Provided records Start Marker
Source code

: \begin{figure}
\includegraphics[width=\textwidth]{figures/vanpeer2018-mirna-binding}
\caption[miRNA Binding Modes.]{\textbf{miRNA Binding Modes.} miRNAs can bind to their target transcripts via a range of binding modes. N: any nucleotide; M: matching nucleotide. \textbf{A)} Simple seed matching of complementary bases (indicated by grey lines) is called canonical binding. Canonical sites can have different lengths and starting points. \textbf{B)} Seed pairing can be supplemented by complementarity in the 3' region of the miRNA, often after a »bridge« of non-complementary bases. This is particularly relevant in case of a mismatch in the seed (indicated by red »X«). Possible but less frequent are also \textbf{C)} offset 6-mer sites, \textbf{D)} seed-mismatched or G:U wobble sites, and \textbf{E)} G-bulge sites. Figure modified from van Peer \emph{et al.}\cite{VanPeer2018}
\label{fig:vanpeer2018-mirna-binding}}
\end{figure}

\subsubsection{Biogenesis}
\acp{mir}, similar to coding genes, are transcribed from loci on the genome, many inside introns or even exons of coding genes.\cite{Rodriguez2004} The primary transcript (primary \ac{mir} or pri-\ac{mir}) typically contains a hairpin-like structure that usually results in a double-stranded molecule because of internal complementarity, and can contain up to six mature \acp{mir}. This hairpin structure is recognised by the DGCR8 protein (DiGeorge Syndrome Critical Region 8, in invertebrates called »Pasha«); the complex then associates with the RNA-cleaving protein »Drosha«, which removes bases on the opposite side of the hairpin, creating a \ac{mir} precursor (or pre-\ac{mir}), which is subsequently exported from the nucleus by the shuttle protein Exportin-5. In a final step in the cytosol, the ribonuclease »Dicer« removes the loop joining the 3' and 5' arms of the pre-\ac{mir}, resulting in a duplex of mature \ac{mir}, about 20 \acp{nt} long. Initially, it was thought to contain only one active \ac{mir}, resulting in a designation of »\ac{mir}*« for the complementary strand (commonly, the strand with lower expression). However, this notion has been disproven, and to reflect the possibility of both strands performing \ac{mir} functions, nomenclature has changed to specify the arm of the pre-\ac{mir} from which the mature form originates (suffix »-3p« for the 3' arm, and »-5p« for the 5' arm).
Provided records End Marker
# [Goal of the exercise]
Each of the entries must be written out again exactly.

# [Reply]
Source code

: \begin{figure}
\includegraphics[width=\textwidth]{figures/vanpeer2018-mirna-binding}
\caption[miRNA Binding Modes.]{\textbf{miRNA Binding Modes.} miRNAs can bind to their target transcripts via a range of binding modes. N: any nucleotide; M: matching nucleotide. \textbf{A)} Simple seed matching of complementary bases (indicated by grey lines) is called canonical binding. Canonical sites can have different lengths and starting points. \textbf{B)} Seed pairing can be supplemented by complementarity in the 3' region of the miRNA, often after a »bridge« of non-complementary bases. This is particularly relevant in case of a mismatch in the seed (indicated by red »X«). Possible but less frequent are also \textbf{C)} offset 6-mer sites, \textbf{D)} seed-mismatched or G:U wobble sites, and \textbf{E)} G-bulge sites. Figure modified from van Peer \emph{et al.}\cite{VanPeer2018}
\label{fig:vanpeer2018-mirna-binding}}
\end{figure}

\subsubsection{Biogenesis}
\acp{mir}, similar to coding genes, are transcribed from loci on the genome, many inside introns or even exons of coding genes.\cite{Rodriguez2004} The primary transcript (primary \ac{mir} or pri-\ac{mir}) typically contains a hairpin-like structure that usually results in a double-stranded molecule because of internal complementarity, and can contain up to six mature \acp{mir}. This hairpin structure is recognised by the DGCR8 protein (DiGeorge Syndrome Critical Region 8, in invertebrates called »Pasha«); the complex then associates with the RNA-cleaving protein »Drosha«, which removes bases on the opposite side of the hairpin, creating a \ac{mir} precursor (or pre-\ac{mir}), which is subsequently exported from the nucleus by the shuttle protein Exportin-5. In a final step in the cytosol, the ribonuclease »Dicer« removes the loop joining the 3' and 5' arms of the pre-\ac{mir}, resulting in a duplex of mature \ac{mir}, about 20 \acp{nt} long. Initially, it was thought to contain only one active \ac{mir}, resulting in a designation of »\ac{mir}*« for the complementary strand (commonly, the strand with lower expression). However, this notion has been disproven, and to reflect the possibility of both strands performing \ac{mir} functions, nomenclature has changed to specify the arm of the pre-\ac{mir} from which the mature form originates (suffix »-3p« for the 3' arm, and »-5p« for the 5' arm).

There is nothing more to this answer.